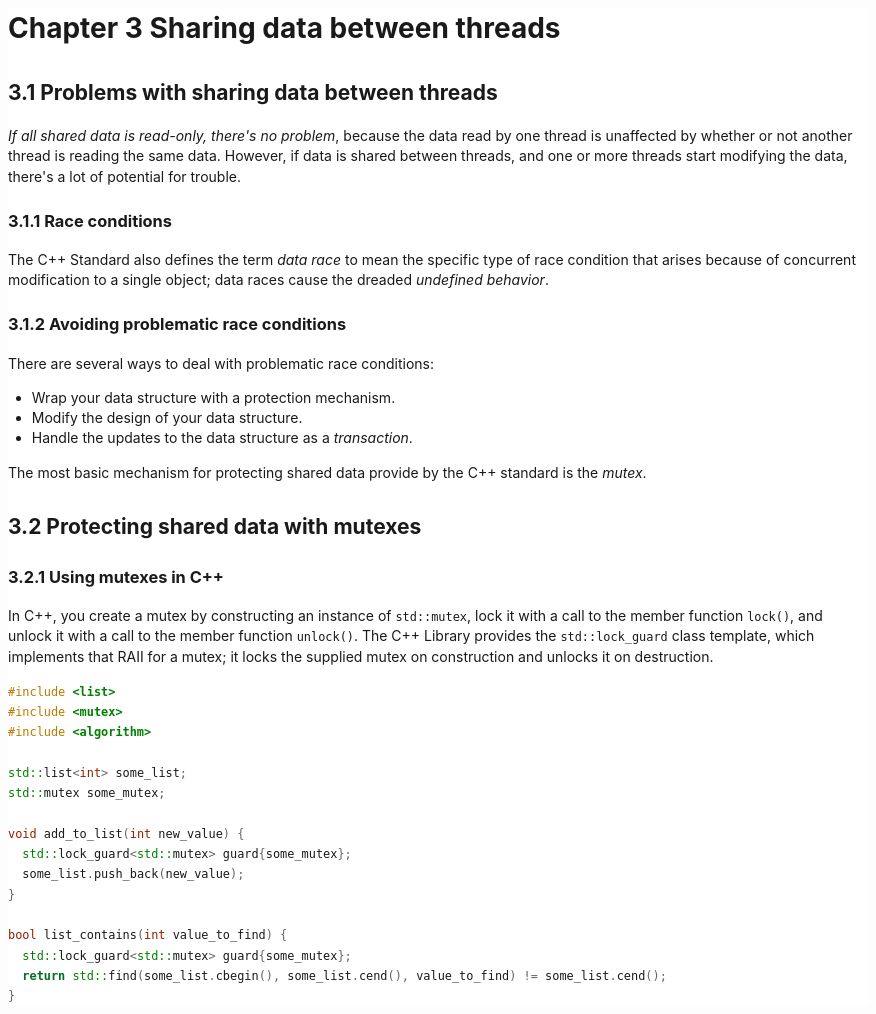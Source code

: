 # Chapter 3 Sharing data between threads

## 3.1 Problems with sharing data between threads

*If all shared data is read-only, there's no problem*, because the data
read by one thread is unaffected by whether or not another thread is
reading the same data. However, if data is shared between threads, and one
or more threads start modifying the data, there's a lot of potential for trouble.

### 3.1.1 Race conditions

The C++ Standard also defines the term *data race* to mean the specific type of
race condition that arises because of concurrent modification to a single object;
data races cause the dreaded *undefined behavior*.

### 3.1.2 Avoiding problematic race conditions

There are several ways to deal with problematic race conditions:

+ Wrap your data structure with a protection mechanism.
+ Modify the design of your data structure.
+ Handle the updates to the data structure as a *transaction*.

The most basic mechanism for protecting shared data provide by the C++ standard
is the *mutex*.

## 3.2 Protecting shared data with mutexes

### 3.2.1 Using mutexes in C++

In C++, you create a mutex by constructing an instance of `std::mutex`, lock it
with a call to the member function `lock()`, and unlock it with a call to the
member function `unlock()`. The C++ Library provides the `std::lock_guard` class
template, which implements that RAII for a mutex; it locks the supplied mutex
on construction and unlocks it on destruction.

```c++
#include <list>
#include <mutex>
#include <algorithm>

std::list<int> some_list;
std::mutex some_mutex;

void add_to_list(int new_value) {
  std::lock_guard<std::mutex> guard{some_mutex};
  some_list.push_back(new_value);
}

bool list_contains(int value_to_find) {
  std::lock_guard<std::mutex> guard{some_mutex};
  return std::find(some_list.cbegin(), some_list.cend(), value_to_find) != some_list.cend();
}
```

- [TASK]:
For the records above, state how many lines contain the string "structure", with no added text.

- [RESPONSE]:
3